Published: January 23rd, 2020
Format: Hardcover, Kindle
Genre: Ghost story, Horror
Welcome to my stop on the blog tour for this alluring debut. Thank you to Anne at Random Things Tours and to Doubleday for my gifted copy of the novel.
They are driving home from the search party when they see her. The trees are coarse and tall in the winter light, standing like men.
Lauren and her father Niall live alone in the Highlands, in a small village surrounded by pine forest. When a woman stumbles out onto the road one Halloween night, Niall drives her back to their house in his pickup. In the morning, she’s gone.
In a community where daughters rebel, men quietly rage, and drinking is a means of forgetting, mysteries like these are not out of the ordinary. The trapper found hanging with the dead animals for two weeks. Locked doors and stone circles. The disappearance of Lauren’s mother a decade ago.
Lauren looks for answers in her tarot cards, hoping she might one day be able to read her father’s turbulent mind. Neighbours know more than they let on, but when local teenager Ann-Marie goes missing it’s no longer clear who she can trust.
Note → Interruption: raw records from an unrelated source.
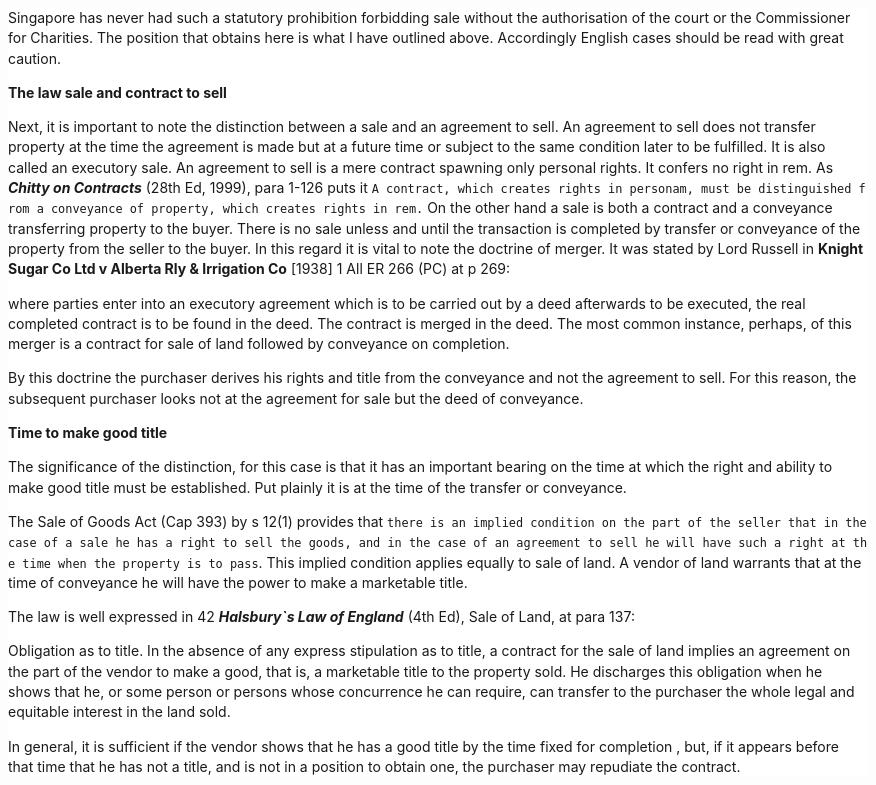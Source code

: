 Singapore has never had such a statutory prohibition forbidding sale without the authorisation of the court or the Commissioner for Charities. The position that obtains here is what I have outlined above. Accordingly English cases should be read with great caution. 

**The law sale and contract to sell** 

Next, it is important to note the distinction between a sale and an agreement to sell. An agreement to sell does not transfer property at the time the agreement is made but at a future time or subject to the same condition later to be fulfilled. It is also called an executory sale. An agreement to sell is a mere contract spawning only personal rights. It confers no right in rem. As **_Chitty on Contracts_** (28th Ed, 1999), para 1-126 puts it `A contract, which creates rights in personam, must be distinguished from a conveyance of property, which creates rights in rem.` On the other hand a sale is both a contract and a conveyance transferring property to the buyer. There is no sale unless and until the transaction is completed by transfer or conveyance of the property from the seller to the buyer. In this regard it is vital to note the doctrine of merger. It was stated by Lord Russell in **Knight Sugar Co Ltd v Alberta Rly & Irrigation Co** [1938] 1 All ER 266 (PC) at p 269: 

 where parties enter into an executory agreement which is to be carried out by a deed afterwards to be executed, the real completed contract is to be found in the deed. The contract is merged in the deed. The most common instance, perhaps, of this merger is a contract for sale of land followed by conveyance on completion. 

By this doctrine the purchaser derives his rights and title from the conveyance and not the agreement to sell. For this reason, the subsequent purchaser looks not at the agreement for sale but the deed of conveyance. 

**Time to make good title** 

The significance of the distinction, for this case is that it has an important bearing on the time at which the right and ability to make good title must be established. Put plainly it is at the time of the transfer or conveyance. 

The Sale of Goods Act (Cap 393) by s 12(1) provides that `there is an implied condition on the part of the seller that in the case of a sale he has a right to sell the goods, and in the case of an agreement to sell he will have such a right at the time when the property is to pass`. This implied condition applies equally to sale of land. A vendor of land warrants that at the time of conveyance he will have the power to make a marketable title. 

The law is well expressed in 42 **_Halsbury`s Law of England_** (4th Ed), Sale of Land, at para 137: 


 Obligation as to title. In the absence of any express stipulation as to title, a contract for the sale of land implies an agreement on the part of the vendor to make a good, that is, a marketable title to the property sold. He discharges this obligation when he shows that he, or some person or persons whose concurrence he can require, can transfer to the purchaser the whole legal and equitable interest in the land sold. 

 In general, it is sufficient if the vendor shows that he has a good title by the time fixed for completion , but, if it appears before that time that he has not a title, and is not in a position to obtain one, the purchaser may repudiate the contract.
In the shadow of the Highland forest, Francine Toon captures the wildness of rural childhood and the intensity of small-town claustrophobia. In a place that can feel like the edge of the world, she unites the chill of the modern gothic with the pulse of a thriller. It is the perfect novel for our haunted times.
Ghostly, atmospheric and bewitching, Pine is an unsettling and beautifully written debut. The plot almost feels secondary to the rich, original, nuanced, disjointed prose that haunts you, giving you chills as you read. Unusually, I made very few notes while reading this as I was so deeply immersed in Lauren’s story that I just wanted to soak up every word and enjoy the experience.
Set in a small and secluded Highland village on the edge of the forest, Pine is told from the point of view of 10-year-old Lauren, who lives there with her father Niall. A decade ago Lauren’s mother, Christine disappeared leaving behind whispers of suspicion and cautious looks that have followed them ever since. NialL won’t talk about her mother or what happened so young Lauren is left longing for answers, trying to find a way to learn more and feeling like she wasn’t enough for her mother to stay.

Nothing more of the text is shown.